On April 5 and 6, 2019, Stacy Grossfield presented metamorphosis at The Kitchen as part of Dance and Process. I sat down with Stacy Grossfield, along with performers and collaborators Nola Sporn Smith and Alexandra Albrecht, to learn more about their experiences, process, and work.
Initiated in 1995, Dance and Process is The Kitchen’s longest-running series. For ten weeks, participants discuss their work, develop a performance, and present it to an audience. This year, Dance and Process featured mayfield brooks, Rebecca Serrell Cyr, Stacy Grossfield, and Christopher Unpezverde Núñez and was facilitated by Yve Laris Cohen and Moriah Evans.
What ideas emerged from and informed the making of this work?
Stacy Grossfield [SG]: I thought about kinds of women that feel like characters to me. Sometimes I work from a place of wanting to make characters or people that I can’t relate to at all, I don’t know them. That’s really interesting to me, trying to work on things I don’t know how to make. I started to think of upper-class women, the one percent. They feel like aliens to me. Actually, in the way Nola moves in the solo, she’s an animal. We are all animals; even the uppermost-class women are still animals. Nola’s solo was going between upper-class, one-percent woman, animal, and alien.
Nola Sporn Smith [NSS]: We also talked about scenes in films. Stacy is extremely visual. I remember once in rehearsal for the solo, I ran through it and she asked, “how did that feel?” And I replied, “does it even matter?” She was very respectful of our limits, so it wasn’t a cruel process in that way, but she sat outside of it when she built the piece. It was really from the perspective of the audience, how it would appear and how she could craft the piece to be viewed as best as possible.
What is the relationship between the characters and sections?
SG: I wanted to present this piece in three separate sections: a solo by Nola, a duet, and a solo by Alex.
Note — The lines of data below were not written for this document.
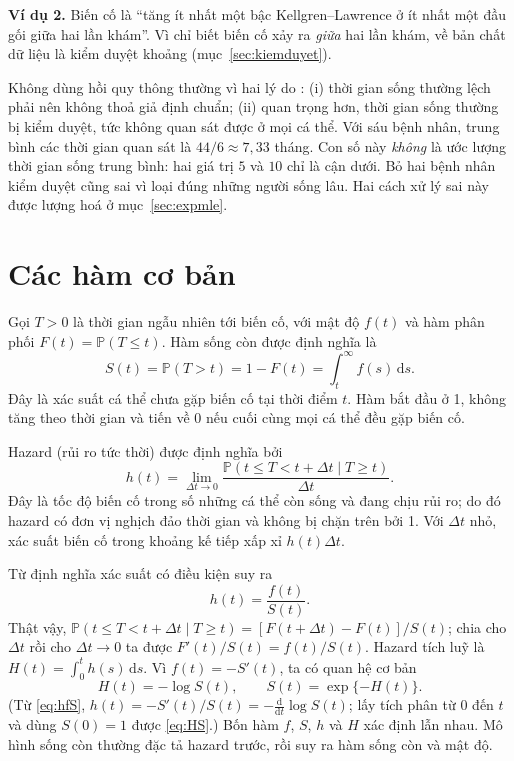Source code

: \documentclass[11pt,a4paper,notitlepage]{report}
\newcommand{\Prob}{\mathbb{P}}
\newcommand{\dd}{\,\mathrm{d}}
\newcommand{\bs}[1]{\textcolor{bsblue}{#1}}
\begin{document}
\textbf{Ví dụ 2.} Biến cố là ``tăng ít nhất một bậc Kellgren--Lawrence ở ít nhất một đầu gối giữa hai lần khám''.
Vì chỉ biết biến cố xảy ra \emph{giữa} hai lần khám, về bản chất dữ liệu là kiểm duyệt khoảng (mục~\ref{sec:kiemduyet}). \cite{arbeeva2020}

Không dùng hồi quy thông thường vì hai lý do \cite{arbeeva2020}: (i) thời gian sống thường lệch phải nên không thoả giả định chuẩn; (ii) quan trọng hơn,
thời gian sống thường bị kiểm duyệt, tức không quan sát được ở mọi cá thể.
Với sáu bệnh nhân, trung bình các thời gian quan sát là $44/6\approx 7{,}33$ tháng. Con số này \emph{không} là ước lượng thời gian sống trung bình:
hai giá trị $5$ và $10$ chỉ là cận dưới. Bỏ hai bệnh nhân kiểm duyệt cũng sai vì loại đúng những người sống lâu. Hai cách xử lý sai này được lượng hoá ở mục~\ref{sec:expmle}.

\section{Các hàm cơ bản}

Gọi $T>0$ là thời gian ngẫu nhiên tới biến cố, với mật độ $f(t)$ và hàm phân phối $F(t)=\Prob(T\le t)$.
Hàm sống còn được định nghĩa là
\begin{equation}
S(t)=\Prob(T>t)=1-F(t)=\int_t^\infty f(s)\dd s.
\end{equation}
Đây là xác suất cá thể chưa gặp biến cố tại thời điểm $t$. Hàm bắt đầu ở 1, không tăng theo thời
gian và tiến về 0 nếu cuối cùng mọi cá thể đều gặp biến cố.

Hazard (rủi ro tức thời) được định nghĩa bởi
\begin{equation}
h(t)=\lim_{\Delta t\to0}\frac{\Prob(t\le T<t+\Delta t\mid T\ge t)}{\Delta t}.
\end{equation}
Đây là tốc độ biến cố trong số những cá thể còn sống và đang chịu rủi ro; do đó hazard có đơn vị
nghịch đảo thời gian và không bị chặn trên bởi 1. Với $\Delta t$ nhỏ, xác suất biến cố trong khoảng kế
tiếp xấp xỉ $h(t)\Delta t$.

Từ định nghĩa xác suất có điều kiện suy ra
\begin{equation}\label{eq:hfS}
h(t)=\frac{f(t)}{S(t)}.
\end{equation}
\bs{Thật vậy, $\Prob(t\le T<t+\Delta t\mid T\ge t)=[F(t+\Delta t)-F(t)]/S(t)$; chia cho $\Delta t$ rồi cho $\Delta t\to0$ ta được $F'(t)/S(t)=f(t)/S(t)$.}
Hazard tích luỹ là $H(t)=\int_0^t h(s)\dd s$. Vì $f(t)=-S'(t)$, ta có quan hệ cơ bản
\begin{equation}\label{eq:HS}
H(t)=-\log S(t),\qquad S(t)=\exp\{-H(t)\}.
\end{equation}
\bs{(Từ \eqref{eq:hfS}, $h(t)=-S'(t)/S(t)=-\tfrac{\mathrm d}{\mathrm dt}\log S(t)$; lấy tích phân từ 0 đến $t$ và dùng $S(0)=1$ được \eqref{eq:HS}.)}
Bốn hàm $f$, $S$, $h$ và $H$ xác định lẫn nhau. Mô hình sống còn thường đặc tả hazard trước, rồi suy
ra hàm sống còn và mật độ.
\end{document}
When I think about the idea of metamorphosis, I think about how there is a lot of time between different stages of evolution. Nola’s character is a very early version, a stage with a lot of kinks and issues, things that are not working. What’s inside of her is obviously not herself. Alex’s character is a very highly efficient, pretty finished version of this being but still not quite perfect. Her body is fighting what is inside, the self-trying-to-be. That’s how I really feel about these people I can’t relate to. They’ve really repressed being uncomfortable.
NSS: The sections were sequenced in a very dreamlike way. I often describe Stacy’s work as surrealist dance in the way she distorts a recognizable thing or idea. In this case it was a woman or feminine figure.
Is there humor in the work? Was it intentional, or something you expected?
SG: Part of my work is always humorous, but I never expect it because I learned that you can’t. Nobody laughed as much with my previous work as they did with this piece. In one of the DAP showings, everyone asked me if I was okay with the laughter and I said, “I don’t know how people don’t laugh.” I know for sure because of the way Nola and Alex are working so hard, if a viewer goes into it from a kinesthetic level, especially fellow performers, then they will probably miss the humor because they are seeing it from a different lens. But from a certain view it is really funny—I always laughed in rehearsal.
In the last section I think people only laughed at the special effects. I planted them on purpose because even though it did get very serious, I needed to make sure people knew that the text wasn’t sincere, that it was a parody.
NSS: Both my mother and partner’s mother wondered why people were laughing and felt disturbed by it, thinking the performance was hard to watch. It seemed like we were in pain or doing things that were really difficult. I think they had a personal empathy for women who are in a costume of professionalism [the skirt suits]. Some male-identified people said they couldn’t access the piece fully because it seemed to be about femininity or what women go through. That was interesting to me—I actually felt dehumanized in the piece, so it was surprising to hear their response. I wonder if as performers, Alex and I stay in the realm of being women, or if we ever transcend it—whether it crumbles at any point.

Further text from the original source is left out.